Today, the U.S. EPA, in partnership with the USDA, reaffirmed its commitment to water quality trading. Link to the full press release here. Such market-based approaches, properly bounded by regulatory oversight and requirements, are absolutely essential to helping us fix big environmental problems without crippling our local economies. The pull quotes from the heads of EPA, Gina McCarthy, and USDA, Tom Vilsack,
“New water quality trading markets hold incredible potential to benefit rural America by providing new income opportunities and enhancing conservation of water and wildlife habitat,” Agriculture Secretary Tom Vilsack said. “Additionally, these efforts will strengthen businesses across the nation by providing a new pathway to comply with regulatory requirements.”
“EPA is committed to finding collaborative solutions that protect and restore our nation’s waterways and the health of the communities that depend on them,” said EPA Administrator Gina McCarthy. “We’re excited about partnering with USDA to expand support for water quality trading, which shows that environmental improvements can mean a better bottom line for farmers and ranchers.”
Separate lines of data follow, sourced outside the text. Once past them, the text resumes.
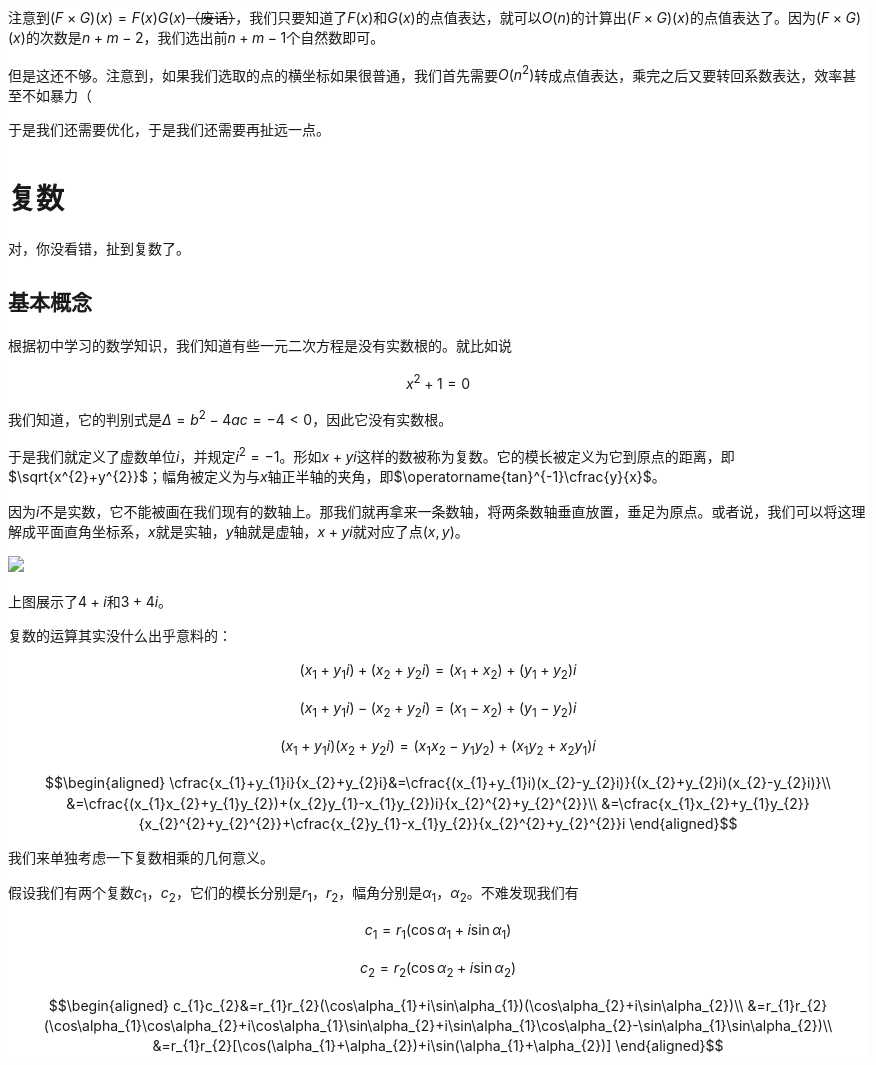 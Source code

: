 注意到$(F\times G)(x)=F(x)G(x)$~~（废话）~~，我们只要知道了$F(x)$和$G(x)$的点值表达，就可以$O(n)$的计算出$(F\times G)(x)$的点值表达了。因为$(F\times G)(x)$的次数是$n+m-2$，我们选出前$n+m-1$个自然数即可。

但是这还不够。注意到，如果我们选取的点的横坐标如果很普通，我们首先需要$O(n^{2})$转成点值表达，乘完之后又要转回系数表达，效率甚至不如暴力（

于是我们还需要优化，于是我们还需要再扯远一点。

# 复数

对，你没看错，扯到复数了。

## 基本概念

根据初中学习的数学知识，我们知道有些一元二次方程是没有实数根的。就比如说

$$x^{2}+1=0$$

我们知道，它的判别式是$\Delta=b^{2}-4ac=-4\lt 0$，因此它没有实数根。

于是我们就定义了虚数单位$i$，并规定$i^{2}=-1$。形如$x+yi$这样的数被称为复数。它的模长被定义为它到原点的距离，即$\sqrt{x^{2}+y^{2}}$；幅角被定义为与$x$轴正半轴的夹角，即$\operatorname{tan}^{-1}\cfrac{y}{x}$。

因为$i$不是实数，它不能被画在我们现有的数轴上。那我们就再拿来一条数轴，将两条数轴垂直放置，垂足为原点。或者说，我们可以将这理解成平面直角坐标系，$x$就是实轴，$y$轴就是虚轴，$x+yi$就对应了点$(x,y)$。

![](https://i.loli.net/2018/12/19/5c1a46b4d785b.png)

上图展示了$4+i$和$3+4i$。

复数的运算其实没什么出乎意料的：

$$(x_{1}+y_{1}i)+(x_{2}+y_{2}i)=(x_{1}+x_{2})+(y_{1}+y_{2})i$$

$$(x_{1}+y_{1}i)-(x_{2}+y_{2}i)=(x_{1}-x_{2})+(y_{1}-y_{2})i$$

$$(x_{1}+y_{1}i)(x_{2}+y_{2}i)=(x_{1}x_{2}-y_{1}y_{2})+(x_{1}y_{2}+x_{2}y_{1})i$$

$$\begin{aligned}
\cfrac{x_{1}+y_{1}i}{x_{2}+y_{2}i}&=\cfrac{(x_{1}+y_{1}i)(x_{2}-y_{2}i)}{(x_{2}+y_{2}i)(x_{2}-y_{2}i)}\\
&=\cfrac{(x_{1}x_{2}+y_{1}y_{2})+(x_{2}y_{1}-x_{1}y_{2})i}{x_{2}^{2}+y_{2}^{2}}\\
&=\cfrac{x_{1}x_{2}+y_{1}y_{2}}{x_{2}^{2}+y_{2}^{2}}+\cfrac{x_{2}y_{1}-x_{1}y_{2}}{x_{2}^{2}+y_{2}^{2}}i
\end{aligned}$$

我们来单独考虑一下复数相乘的几何意义。

假设我们有两个复数$c_{1}$，$c_{2}$，它们的模长分别是$r_{1}$，$r_{2}$，幅角分别是$\alpha_{1}$，$\alpha_{2}$。不难发现我们有

$$c_{1}=r_{1}(\operatorname{cos}\alpha_{1}+i\operatorname{sin}\alpha_{1})$$

$$c_{2}=r_{2}(\operatorname{cos}\alpha_{2}+i\operatorname{sin}\alpha_{2})$$

$$\begin{aligned}
c_{1}c_{2}&=r_{1}r_{2}(\cos\alpha_{1}+i\sin\alpha_{1})(\cos\alpha_{2}+i\sin\alpha_{2})\\
&=r_{1}r_{2}(\cos\alpha_{1}\cos\alpha_{2}+i\cos\alpha_{1}\sin\alpha_{2}+i\sin\alpha_{1}\cos\alpha_{2}-\sin\alpha_{1}\sin\alpha_{2})\\
&=r_{1}r_{2}[\cos(\alpha_{1}+\alpha_{2})+i\sin(\alpha_{1}+\alpha_{2})]
\end{aligned}$$
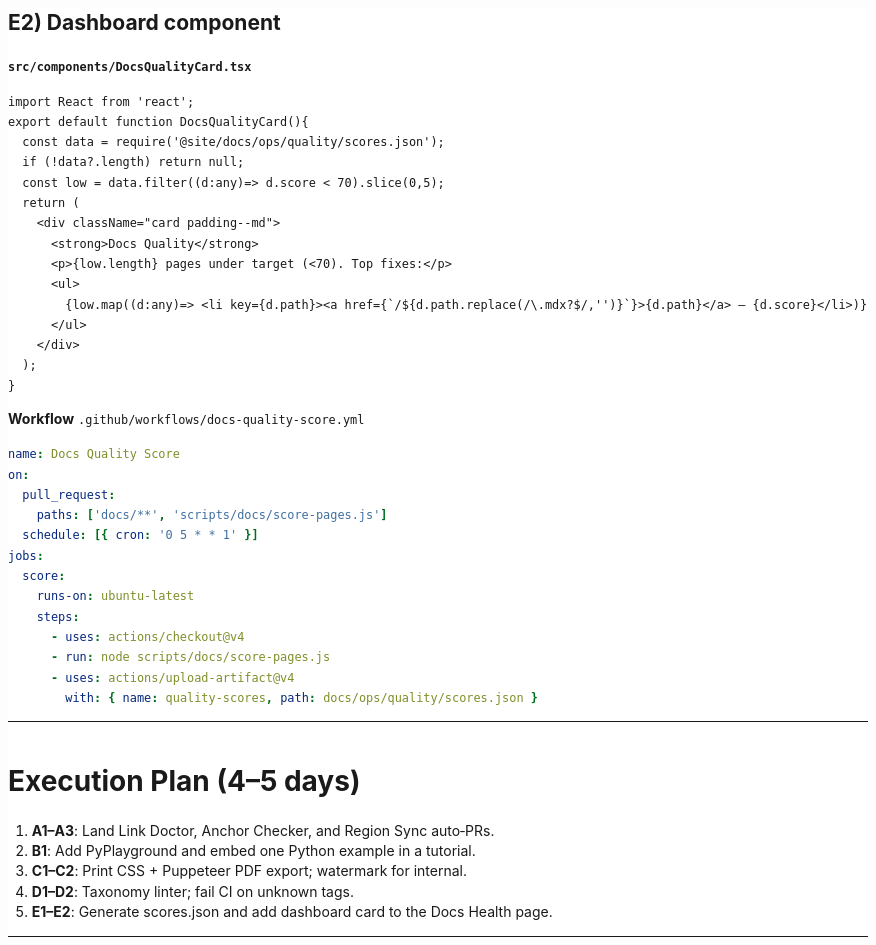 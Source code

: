 ## E2) Dashboard component

**`src/components/DocsQualityCard.tsx`**

```tsx
import React from 'react';
export default function DocsQualityCard(){
  const data = require('@site/docs/ops/quality/scores.json');
  if (!data?.length) return null;
  const low = data.filter((d:any)=> d.score < 70).slice(0,5);
  return (
    <div className="card padding--md">
      <strong>Docs Quality</strong>
      <p>{low.length} pages under target (<70). Top fixes:</p>
      <ul>
        {low.map((d:any)=> <li key={d.path}><a href={`/${d.path.replace(/\.mdx?$/,'')}`}>{d.path}</a> — {d.score}</li>)}
      </ul>
    </div>
  );
}
```

**Workflow** `.github/workflows/docs-quality-score.yml`

```yaml
name: Docs Quality Score
on:
  pull_request:
    paths: ['docs/**', 'scripts/docs/score-pages.js']
  schedule: [{ cron: '0 5 * * 1' }]
jobs:
  score:
    runs-on: ubuntu-latest
    steps:
      - uses: actions/checkout@v4
      - run: node scripts/docs/score-pages.js
      - uses: actions/upload-artifact@v4
        with: { name: quality-scores, path: docs/ops/quality/scores.json }
```

---

# Execution Plan (4–5 days)

1. **A1–A3**: Land Link Doctor, Anchor Checker, and Region Sync auto‑PRs.
2. **B1**: Add PyPlayground and embed one Python example in a tutorial.
3. **C1–C2**: Print CSS + Puppeteer PDF export; watermark for internal.
4. **D1–D2**: Taxonomy linter; fail CI on unknown tags.
5. **E1–E2**: Generate scores.json and add dashboard card to the Docs Health page.

---
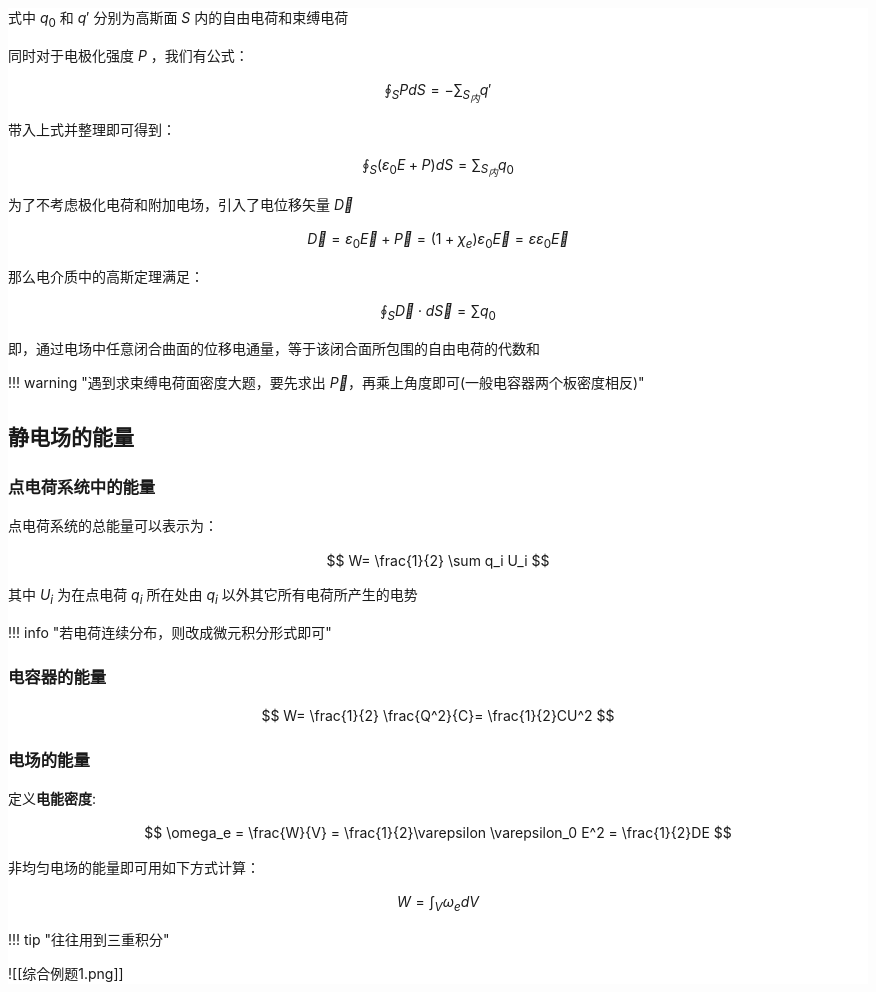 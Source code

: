 式中 $q_0$ 和 $q'$ 分别为高斯面 $S$ 内的自由电荷和束缚电荷

同时对于电极化强度 $P$ ，我们有公式：

$$
\oint_S PdS = -\sum_{ S_内} q'
$$

带入上式并整理即可得到：

$$
\oint _S (\varepsilon_0 E +P) dS = \sum_ {S_内} q_0
$$

为了不考虑极化电荷和附加电场，引入了电位移矢量 $\overrightarrow{D}$

$$
\overrightarrow{D} = \varepsilon_0 \overrightarrow{E} +\overrightarrow{P} =(1+\chi_e) \varepsilon_0 \overrightarrow{E}=\varepsilon \varepsilon_0 \overrightarrow{E}
$$

那么电介质中的高斯定理满足：

$$
\oint _S \overrightarrow{D}\cdot d\overrightarrow{S} =\sum q_0
$$

即，通过电场中任意闭合曲面的位移电通量，等于该闭合面所包围的自由电荷的代数和

!!! warning "遇到求束缚电荷面密度大题，要先求出 $\overrightarrow{P}$，再乘上角度即可(一般电容器两个板密度相反)"

## 静电场的能量

### 点电荷系统中的能量

点电荷系统的总能量可以表示为：

$$
W= \frac{1}{2} \sum q_i U_i
$$

其中 $U_i$ 为在点电荷 $q_i$ 所在处由 $q_i$ 以外其它所有电荷所产生的电势

!!! info "若电荷连续分布，则改成微元积分形式即可"

### 电容器的能量

$$
W= \frac{1}{2} \frac{Q^2}{C}= \frac{1}{2}CU^2
$$

### 电场的能量

定义**电能密度**:

$$
\omega_e = \frac{W}{V} = \frac{1}{2}\varepsilon \varepsilon_0 E^2 = \frac{1}{2}DE
$$

非均匀电场的能量即可用如下方式计算：

$$
W=\int _V \omega_e dV
$$

!!! tip "往往用到三重积分"

![[综合例题1.png]]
Water quality trading provides a cost-effective approach for regulated entities to comply with EPA Clean Water Act requirements, including water quality-based effluent limits in National Pollutant Discharge Elimination System permits. Trading would allow regulated entities to purchase and use pollutant reduction credits generated by other sources in a watershed. Cost savings and other economic incentives are key motivators for parties engaged in trading. Water quality trading can also provide additional environmental and economic benefits, such as air quality improvements, enhanced wildlife habitat, carbon capture and storage, and new income and employment opportunities for rural America.
Kudos to EPA and USDA for helping to establish the correct incentives that will produce real and lasting sustainability. I’ve blogged previously on the importance of these emerging markets here and here.
[Update: On December 13, 2013, a federal judge tossed out a lawsuit by an environmental group challenging EPA’s water quality trading approach.
A victory for common sense regulation and another regulatory tool to fixing the Chesapeake Bay, Gulf of Mexico and other water bodies impaired by nutrients. Linking to the decision here, ENV_DEFENSE-#665659-v1-FWW_Opinion_on_MTD]
[Update: linking to an Oct 2013 resolution by NAHB on trading NAHB Trading Resolution adopted Oct 2013]
[Featured Image Photo credit to Rich Niewiroski, Jr.; Wikimedia Commons]
Water quality trading certainly does have tremendous potential to lower the cost of improving water quality, and we had good success in Virginia when we adopted a version of it. But there is also a serious danger of abuse. Specifically, if it is not set up to reward results (as opposed to just promises), it can turn into just another farm subsidy.
There are lots of low-cost opportunities to reduce nutrient runoff from farms, and in many cases these measures will be more cost-effective than the technology that is needed to reduce nutrients flowing from wastewater treatment plants. But the nutrient flows from WWTPs are easy to measure at the outfall pipe; in contrast, it is very difficult to know whether farmers are delivering on the environmental improvements that they promise.
The result can be that consumers pay a new tax on their water/sewer bills, the money gets transferred to farmers, but no actual water quality improvement ever takes place. Something similar happened with EPA’s Renewable Fuels Standards, and we are all paying the price. I certainly hope that the agency has learned from that experience, but the presence at this event of Sec’y of Agriculture (and incurable rent-seeker) Tom Vilsack makes me think that this is just another greenwashing of a welfare-for-the-wealthy program. I hope I am wrong.
Brian, good cautionary tale and principles. As you may know, there is an encouraging effort afoot, supported by USDA, EPA, the states, NGOs and industries to bring greater rigor, transparency, third party verification and validation to water quality trading, to protect against the potential abuses you mention. Although potential for abuse exists in all markets, with sufficient regulatory oversight, the potential for making significant improvements in water quality far exceed the potential for those risks.
The only other alternative to achieve water quality standards is to amend the Clean Water Act and provide EPA the authority to regulate all nonpoint source discharges, including all farmers. If we can’t make innovative approaches like water quality trading work (which I’m confident we can), then that may be the next big step.